The division’s Criminal Section is headed by Mark Kappelhoff, a former ACLU attorney and $2,000 Obama campaign contributor who was accused in the past of trying to abuse federal law to attack Republicans. He apparently approved the criminal prosecution of two Hawaiian farmers, Alec and Mike Sou, who recruited workers from Thailand to harvest melons, lettuce, and pumpkins. The farmers were indicted for human trafficking due in part to Ms. French’s statement to a federal grand jury that it was a violation of federal law for such workers to pay a recruiting fee when they traveled to Hawaii in 2004.
The problem with that assertion is that such recruiting fees were perfectly legal in 2004 — they did not become a violation of federal law until 2009, five years later. The federal judge overseeing the case, Susan Oki Mollway, had to ask French three times in court whether French agreed she had misstated the law to the grand jury before French finally admitted her mistake.
French and her prosecution team claimed that the farmers mistreated their workers, supposedly housing them in dirty metal containers and making them work for little pay. The Sous claimed they treated their workers well. The government’s problem was that none of the witnesses called in the case supported the government’s allegations.
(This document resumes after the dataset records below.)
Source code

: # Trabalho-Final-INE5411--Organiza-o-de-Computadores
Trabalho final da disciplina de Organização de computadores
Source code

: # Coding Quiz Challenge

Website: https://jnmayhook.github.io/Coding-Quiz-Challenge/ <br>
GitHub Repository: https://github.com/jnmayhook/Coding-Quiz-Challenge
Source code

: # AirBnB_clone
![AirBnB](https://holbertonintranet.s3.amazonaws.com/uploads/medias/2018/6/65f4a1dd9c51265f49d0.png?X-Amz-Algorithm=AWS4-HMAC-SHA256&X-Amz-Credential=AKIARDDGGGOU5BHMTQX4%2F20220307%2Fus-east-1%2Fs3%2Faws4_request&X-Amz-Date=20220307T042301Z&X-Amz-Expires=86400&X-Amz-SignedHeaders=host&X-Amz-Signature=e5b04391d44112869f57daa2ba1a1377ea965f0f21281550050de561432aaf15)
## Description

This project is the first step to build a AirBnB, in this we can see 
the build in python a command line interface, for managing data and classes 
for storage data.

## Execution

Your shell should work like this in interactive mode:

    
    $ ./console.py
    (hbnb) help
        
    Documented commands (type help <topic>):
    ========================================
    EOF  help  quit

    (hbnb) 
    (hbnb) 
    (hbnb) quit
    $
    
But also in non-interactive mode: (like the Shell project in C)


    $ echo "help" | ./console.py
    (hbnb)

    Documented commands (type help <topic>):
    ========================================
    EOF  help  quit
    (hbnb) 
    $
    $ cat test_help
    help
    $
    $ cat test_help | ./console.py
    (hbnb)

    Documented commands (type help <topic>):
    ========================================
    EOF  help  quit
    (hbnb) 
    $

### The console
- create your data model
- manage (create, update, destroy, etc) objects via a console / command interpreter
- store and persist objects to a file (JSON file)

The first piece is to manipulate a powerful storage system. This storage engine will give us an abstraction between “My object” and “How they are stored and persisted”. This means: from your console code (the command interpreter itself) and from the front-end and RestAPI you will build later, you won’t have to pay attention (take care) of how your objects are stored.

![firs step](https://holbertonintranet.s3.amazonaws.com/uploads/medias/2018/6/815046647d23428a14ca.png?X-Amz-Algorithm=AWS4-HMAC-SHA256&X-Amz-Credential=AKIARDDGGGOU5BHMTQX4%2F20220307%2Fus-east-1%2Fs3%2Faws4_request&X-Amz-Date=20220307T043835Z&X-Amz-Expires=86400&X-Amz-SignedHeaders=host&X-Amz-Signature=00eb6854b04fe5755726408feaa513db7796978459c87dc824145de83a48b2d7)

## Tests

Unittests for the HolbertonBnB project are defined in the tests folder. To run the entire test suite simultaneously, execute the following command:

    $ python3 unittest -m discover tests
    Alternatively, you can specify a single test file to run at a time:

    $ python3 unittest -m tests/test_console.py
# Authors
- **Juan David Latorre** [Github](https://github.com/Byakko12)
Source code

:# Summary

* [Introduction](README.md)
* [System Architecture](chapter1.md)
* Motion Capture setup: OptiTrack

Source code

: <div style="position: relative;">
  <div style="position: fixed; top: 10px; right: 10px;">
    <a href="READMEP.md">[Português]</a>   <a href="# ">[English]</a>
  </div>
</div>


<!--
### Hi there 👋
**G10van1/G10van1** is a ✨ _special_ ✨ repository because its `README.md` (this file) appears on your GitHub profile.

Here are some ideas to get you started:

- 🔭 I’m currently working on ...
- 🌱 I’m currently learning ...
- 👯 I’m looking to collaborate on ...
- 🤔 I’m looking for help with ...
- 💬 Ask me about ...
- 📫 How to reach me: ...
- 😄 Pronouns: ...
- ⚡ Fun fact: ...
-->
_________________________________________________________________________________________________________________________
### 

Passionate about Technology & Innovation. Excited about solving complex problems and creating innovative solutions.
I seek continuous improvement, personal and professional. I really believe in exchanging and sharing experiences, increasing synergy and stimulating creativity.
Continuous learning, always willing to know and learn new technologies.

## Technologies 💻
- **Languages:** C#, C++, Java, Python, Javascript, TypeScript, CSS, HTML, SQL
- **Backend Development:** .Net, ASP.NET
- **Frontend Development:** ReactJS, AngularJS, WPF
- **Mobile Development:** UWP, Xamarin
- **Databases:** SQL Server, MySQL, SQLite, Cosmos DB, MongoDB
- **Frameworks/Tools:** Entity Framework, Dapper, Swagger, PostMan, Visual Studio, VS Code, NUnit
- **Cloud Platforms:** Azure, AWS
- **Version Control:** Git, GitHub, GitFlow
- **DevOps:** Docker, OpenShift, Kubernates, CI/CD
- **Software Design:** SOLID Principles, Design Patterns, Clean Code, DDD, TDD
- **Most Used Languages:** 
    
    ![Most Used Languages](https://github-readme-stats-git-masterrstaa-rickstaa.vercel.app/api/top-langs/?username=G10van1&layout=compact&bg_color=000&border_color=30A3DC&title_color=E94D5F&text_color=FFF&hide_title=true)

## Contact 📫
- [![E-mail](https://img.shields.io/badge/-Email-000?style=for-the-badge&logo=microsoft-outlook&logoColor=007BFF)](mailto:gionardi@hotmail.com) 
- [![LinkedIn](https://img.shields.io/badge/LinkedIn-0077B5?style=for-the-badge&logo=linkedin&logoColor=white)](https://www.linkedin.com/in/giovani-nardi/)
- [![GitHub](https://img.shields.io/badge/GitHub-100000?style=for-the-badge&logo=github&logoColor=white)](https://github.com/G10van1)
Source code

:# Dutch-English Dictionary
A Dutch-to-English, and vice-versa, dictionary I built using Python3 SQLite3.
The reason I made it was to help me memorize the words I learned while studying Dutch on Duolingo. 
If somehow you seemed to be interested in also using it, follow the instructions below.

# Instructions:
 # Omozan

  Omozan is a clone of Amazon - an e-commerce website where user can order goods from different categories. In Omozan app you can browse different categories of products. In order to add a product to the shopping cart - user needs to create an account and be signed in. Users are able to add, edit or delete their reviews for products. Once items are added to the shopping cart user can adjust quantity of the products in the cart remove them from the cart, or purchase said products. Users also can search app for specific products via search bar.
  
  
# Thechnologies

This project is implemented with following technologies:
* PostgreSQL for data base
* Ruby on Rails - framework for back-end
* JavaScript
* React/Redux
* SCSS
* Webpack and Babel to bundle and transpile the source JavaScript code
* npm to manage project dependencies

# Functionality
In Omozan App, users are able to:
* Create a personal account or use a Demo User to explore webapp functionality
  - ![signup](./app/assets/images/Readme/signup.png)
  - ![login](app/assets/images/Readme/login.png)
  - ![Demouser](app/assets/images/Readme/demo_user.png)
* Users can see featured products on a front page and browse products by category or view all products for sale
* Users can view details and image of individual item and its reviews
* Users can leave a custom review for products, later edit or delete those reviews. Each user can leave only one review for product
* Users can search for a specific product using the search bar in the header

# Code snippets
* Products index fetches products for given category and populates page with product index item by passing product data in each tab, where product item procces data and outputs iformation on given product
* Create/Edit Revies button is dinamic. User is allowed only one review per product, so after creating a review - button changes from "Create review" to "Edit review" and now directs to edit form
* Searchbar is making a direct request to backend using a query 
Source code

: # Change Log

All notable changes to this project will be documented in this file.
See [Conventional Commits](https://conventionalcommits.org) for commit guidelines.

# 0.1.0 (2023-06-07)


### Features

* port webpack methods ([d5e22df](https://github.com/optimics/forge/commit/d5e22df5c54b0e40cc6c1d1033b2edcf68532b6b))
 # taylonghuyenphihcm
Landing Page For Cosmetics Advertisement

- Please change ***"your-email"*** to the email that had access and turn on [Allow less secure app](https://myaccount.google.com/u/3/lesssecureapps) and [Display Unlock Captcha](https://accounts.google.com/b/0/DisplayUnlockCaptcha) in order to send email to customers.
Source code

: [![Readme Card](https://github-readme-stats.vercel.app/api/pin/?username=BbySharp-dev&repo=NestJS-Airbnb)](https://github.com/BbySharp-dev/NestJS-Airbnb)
One of the jurors was quoted by the AP as saying that “the government just did not do their homework, and point by point, evidence from the people giving statements supported the Sous.”
The prosecutors also claimed that when the workers arrived in Hawaii, they were paid less than they had been promised and their visas only lasted for a few months. But apparently, the only reason the pay was lower was because the farmers were making the tax deductions required under federal law from the wages that had been promised. And the visas only lasted a few months because the federal government (not the two farmers) failed to renew the guest worker visas after the first three months. So the Sous were being prosecuted for actions that were actually the fault of the federal government. The defense team pointed out that the allegations of mistreatment only arose after the government had terminated the work visas; as supposed victims of human trafficking, those workers who otherwise would have been deported back to Thailand can now remain in Hawaii.
The AP reports that French “stepped down from the prosecution team” because of “unspecified health issues” (acting unethically could certainly be unhealthy for one’s continued work as an attorney). So will the infamous Office of Professional Responsibility at Justice actually investigate this apparent incompetence and unethical behavior by French and all of the other lawyers who were involved in this prosecution, including Mark Kappelhoff, the chief of the Criminal Section who approved this prosecution?
Since OPR is full of left-wingers and headed by Holder ally and former Patrick Leahy staffer Robin Ashton, don’t hold your breath. And don’t expect the Civil Rights Division to admit its mistakes or to offer to do anything to compensate the Sous for destroying their reputations and trying to destroy their lives, falsely accusing them of some of the worst type of misconduct.